TASK OBJECTIVE
Your answer should be one number, the count of lines in the listing below containing the word "mapping".

DATA RECORDS
-- Opening Marker --
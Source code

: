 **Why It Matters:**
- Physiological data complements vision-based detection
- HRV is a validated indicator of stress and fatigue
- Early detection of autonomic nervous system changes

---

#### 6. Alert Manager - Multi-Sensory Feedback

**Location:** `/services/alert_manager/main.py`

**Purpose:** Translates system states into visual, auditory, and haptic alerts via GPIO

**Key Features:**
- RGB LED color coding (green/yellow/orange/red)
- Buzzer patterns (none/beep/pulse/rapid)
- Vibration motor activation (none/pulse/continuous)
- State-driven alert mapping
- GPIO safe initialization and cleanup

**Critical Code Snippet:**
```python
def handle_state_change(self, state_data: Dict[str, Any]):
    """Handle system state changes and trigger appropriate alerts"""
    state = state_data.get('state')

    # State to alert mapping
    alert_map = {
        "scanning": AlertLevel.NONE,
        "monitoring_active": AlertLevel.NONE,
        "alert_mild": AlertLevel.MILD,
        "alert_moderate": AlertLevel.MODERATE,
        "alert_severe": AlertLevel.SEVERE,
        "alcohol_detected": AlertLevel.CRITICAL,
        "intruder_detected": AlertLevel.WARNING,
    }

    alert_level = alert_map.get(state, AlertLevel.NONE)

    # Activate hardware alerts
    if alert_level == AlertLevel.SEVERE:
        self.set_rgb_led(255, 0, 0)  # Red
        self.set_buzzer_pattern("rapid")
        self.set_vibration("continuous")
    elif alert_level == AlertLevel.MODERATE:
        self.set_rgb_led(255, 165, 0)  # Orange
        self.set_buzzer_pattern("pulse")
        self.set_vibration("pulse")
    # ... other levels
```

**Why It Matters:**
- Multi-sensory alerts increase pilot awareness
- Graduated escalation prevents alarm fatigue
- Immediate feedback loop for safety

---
-- Closing Marker --
-- Opening Marker --
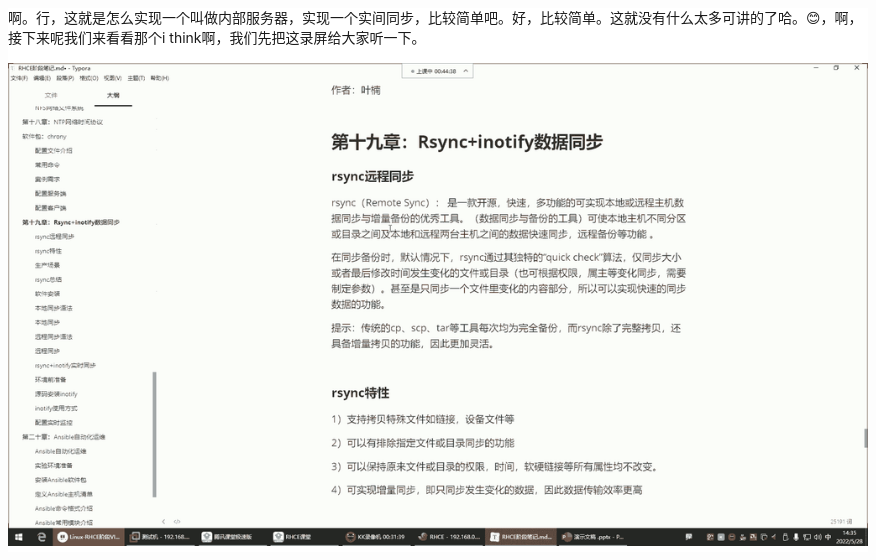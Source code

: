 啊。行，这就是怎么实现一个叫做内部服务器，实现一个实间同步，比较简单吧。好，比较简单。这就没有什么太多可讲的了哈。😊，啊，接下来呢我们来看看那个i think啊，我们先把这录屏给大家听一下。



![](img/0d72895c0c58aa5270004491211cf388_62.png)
-- Closing Marker --
-- Opening Marker --
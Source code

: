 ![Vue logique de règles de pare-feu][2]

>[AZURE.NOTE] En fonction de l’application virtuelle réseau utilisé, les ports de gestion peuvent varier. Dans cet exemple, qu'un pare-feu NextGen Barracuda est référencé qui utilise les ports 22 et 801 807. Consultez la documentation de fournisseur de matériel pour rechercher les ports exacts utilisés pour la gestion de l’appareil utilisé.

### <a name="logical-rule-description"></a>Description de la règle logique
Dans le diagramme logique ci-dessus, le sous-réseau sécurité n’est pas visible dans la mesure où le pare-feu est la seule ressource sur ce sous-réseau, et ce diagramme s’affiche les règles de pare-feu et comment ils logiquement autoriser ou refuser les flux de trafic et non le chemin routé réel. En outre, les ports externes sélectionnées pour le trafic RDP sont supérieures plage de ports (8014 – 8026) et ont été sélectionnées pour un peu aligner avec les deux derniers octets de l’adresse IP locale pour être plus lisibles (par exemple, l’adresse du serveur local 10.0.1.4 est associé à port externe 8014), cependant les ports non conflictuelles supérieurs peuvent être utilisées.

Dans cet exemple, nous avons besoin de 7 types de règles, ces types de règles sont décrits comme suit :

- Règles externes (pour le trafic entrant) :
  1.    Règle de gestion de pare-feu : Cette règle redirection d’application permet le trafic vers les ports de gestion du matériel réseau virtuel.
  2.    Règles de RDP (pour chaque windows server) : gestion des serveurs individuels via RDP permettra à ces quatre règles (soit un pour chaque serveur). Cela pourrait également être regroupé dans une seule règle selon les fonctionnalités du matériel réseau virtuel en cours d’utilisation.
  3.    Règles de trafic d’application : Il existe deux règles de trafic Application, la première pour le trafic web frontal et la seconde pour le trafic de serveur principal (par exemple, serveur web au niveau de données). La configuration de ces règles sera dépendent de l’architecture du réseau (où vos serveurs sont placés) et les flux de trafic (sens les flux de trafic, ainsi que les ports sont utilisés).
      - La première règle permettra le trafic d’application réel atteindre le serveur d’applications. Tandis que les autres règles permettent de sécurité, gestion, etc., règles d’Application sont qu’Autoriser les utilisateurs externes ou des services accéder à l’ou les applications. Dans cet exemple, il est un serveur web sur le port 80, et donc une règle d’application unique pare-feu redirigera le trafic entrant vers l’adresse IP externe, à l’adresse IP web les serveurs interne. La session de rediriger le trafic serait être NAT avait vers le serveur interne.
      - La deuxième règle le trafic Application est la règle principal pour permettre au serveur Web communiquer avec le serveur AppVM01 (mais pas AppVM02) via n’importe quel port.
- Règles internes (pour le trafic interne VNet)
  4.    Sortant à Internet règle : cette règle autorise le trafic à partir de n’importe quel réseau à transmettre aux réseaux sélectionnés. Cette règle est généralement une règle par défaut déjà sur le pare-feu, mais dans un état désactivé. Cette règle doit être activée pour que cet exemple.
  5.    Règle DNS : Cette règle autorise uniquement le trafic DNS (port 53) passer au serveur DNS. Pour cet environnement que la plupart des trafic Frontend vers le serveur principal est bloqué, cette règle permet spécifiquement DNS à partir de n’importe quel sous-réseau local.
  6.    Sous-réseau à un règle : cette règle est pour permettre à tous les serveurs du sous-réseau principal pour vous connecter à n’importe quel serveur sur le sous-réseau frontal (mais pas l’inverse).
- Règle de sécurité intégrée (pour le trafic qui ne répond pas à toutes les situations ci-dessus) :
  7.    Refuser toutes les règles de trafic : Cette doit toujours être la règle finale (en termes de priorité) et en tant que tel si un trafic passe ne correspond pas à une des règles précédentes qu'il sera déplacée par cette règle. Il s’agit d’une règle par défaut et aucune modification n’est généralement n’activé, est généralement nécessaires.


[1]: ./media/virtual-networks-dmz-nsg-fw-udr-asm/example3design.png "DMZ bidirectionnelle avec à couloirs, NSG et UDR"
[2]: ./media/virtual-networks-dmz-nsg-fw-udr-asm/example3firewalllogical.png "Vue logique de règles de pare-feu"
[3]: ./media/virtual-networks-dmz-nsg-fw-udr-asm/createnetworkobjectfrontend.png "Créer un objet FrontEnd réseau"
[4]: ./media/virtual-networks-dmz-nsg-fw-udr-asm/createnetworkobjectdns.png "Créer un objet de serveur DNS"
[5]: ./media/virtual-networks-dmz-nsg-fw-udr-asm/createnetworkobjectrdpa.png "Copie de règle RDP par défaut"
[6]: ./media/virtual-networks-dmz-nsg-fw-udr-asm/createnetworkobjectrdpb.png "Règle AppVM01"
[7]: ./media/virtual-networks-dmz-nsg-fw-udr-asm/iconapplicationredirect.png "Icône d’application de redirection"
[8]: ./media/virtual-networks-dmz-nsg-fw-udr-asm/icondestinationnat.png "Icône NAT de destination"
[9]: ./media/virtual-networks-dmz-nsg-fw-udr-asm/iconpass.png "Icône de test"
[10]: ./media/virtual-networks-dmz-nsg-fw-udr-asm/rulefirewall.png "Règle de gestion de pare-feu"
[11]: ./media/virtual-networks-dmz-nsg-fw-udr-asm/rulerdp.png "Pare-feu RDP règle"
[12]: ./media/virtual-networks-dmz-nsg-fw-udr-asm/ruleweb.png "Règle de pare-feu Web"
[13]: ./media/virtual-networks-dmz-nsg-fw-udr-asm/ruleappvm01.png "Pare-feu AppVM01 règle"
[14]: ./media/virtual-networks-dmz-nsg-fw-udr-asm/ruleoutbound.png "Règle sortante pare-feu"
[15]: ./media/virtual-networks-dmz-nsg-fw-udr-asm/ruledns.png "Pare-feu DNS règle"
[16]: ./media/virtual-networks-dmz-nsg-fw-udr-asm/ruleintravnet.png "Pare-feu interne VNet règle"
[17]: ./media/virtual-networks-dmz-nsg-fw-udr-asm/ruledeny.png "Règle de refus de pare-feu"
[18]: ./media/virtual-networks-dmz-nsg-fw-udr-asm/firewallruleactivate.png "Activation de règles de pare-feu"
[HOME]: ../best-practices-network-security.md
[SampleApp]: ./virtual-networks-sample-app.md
-- Closing Marker --
RESULT OF THE EXERCISE
2